RECORDS PROVIDED START

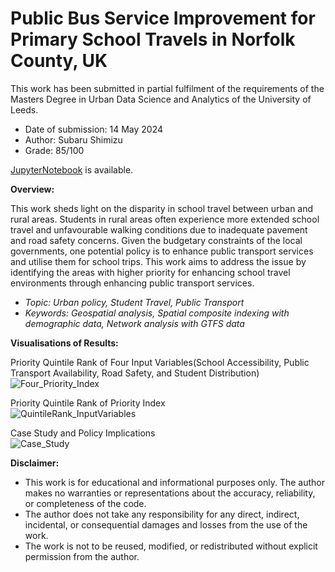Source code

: # Public Bus Service Improvement for Primary School Travels in Norfolk County, UK
This work has been submitted in partial fulfilment of the requirements of the Masters Degree in Urban Data Science and Analytics of the University of Leeds.  
- Date of submission: 14 May 2024
- Author: Subaru Shimizu
- Grade: 85/100

[JupyterNotebook](https://github.com/subaru3577/01_UrbanPolicy/blob/76d8d3ab4f0e1e8345f62b66584434fd733d184c/PublicBusServiceImprovement.ipynb) is available.

**Overview:**  
  
This work sheds light on the disparity in school travel between urban and rural areas. Students in rural areas often experience more extended school travel and unfavourable walking conditions due to inadequate pavement and road safety concerns. Given the budgetary constraints of the local governments, one potential policy is to enhance public transport services and utilise them for school trips. 
This work aims to address the issue by identifying the areas with higher priority for enhancing school travel environments through enhancing public transport services.

- *Topic: Urban policy, Student Travel, Public Transport*  
- *Keywords: Geospatial analysis, Spatial composite indexing with demographic data, Network analysis with GTFS data*

**Visualisations of Results:**  
  
Priority Quintile Rank of Four Input Variables(School Accessibility, Public Transport Availability, Road Safety, and Student Distribution)  
![Four_Priority_Index](https://github.com/user-attachments/assets/78727cd1-5fcb-47c0-9272-0182004745e0)  
  
Priority Quintile Rank of Priority Index  
![QuintileRank_InputVariables](https://github.com/user-attachments/assets/d5befe69-87ee-491f-8d6b-c3aab04d1c14)  
  
Case Study and Policy Implications  
![Case_Study](https://github.com/user-attachments/assets/d34f1827-fbc9-4398-b65f-72b9309fc4ae)  





**Disclaimer:**  
- This work is for educational and informational purposes only. The author makes no warranties or representations about the accuracy, reliability, or completeness of the code.
- The author does not take any responsibility for any direct, indirect, incidental, or consequential damages and losses from the use of the work.
- The work is not to be reused, modified, or redistributed without explicit permission from the author.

RECORDS PROVIDED END

In the lines above, locate the string "attachments". Copy every line where it occurs.

» **WRITTEN ANSWER**:
![Four_Priority_Index](https://github.com/user-attachments/assets/78727cd1-5fcb-47c0-9272-0182004745e0)  
![QuintileRank_InputVariables](https://github.com/user-attachments/assets/d5befe69-87ee-491f-8d6b-c3aab04d1c14)  
![Case_Study](https://github.com/user-attachments/assets/d34f1827-fbc9-4398-b65f-72b9309fc4ae)  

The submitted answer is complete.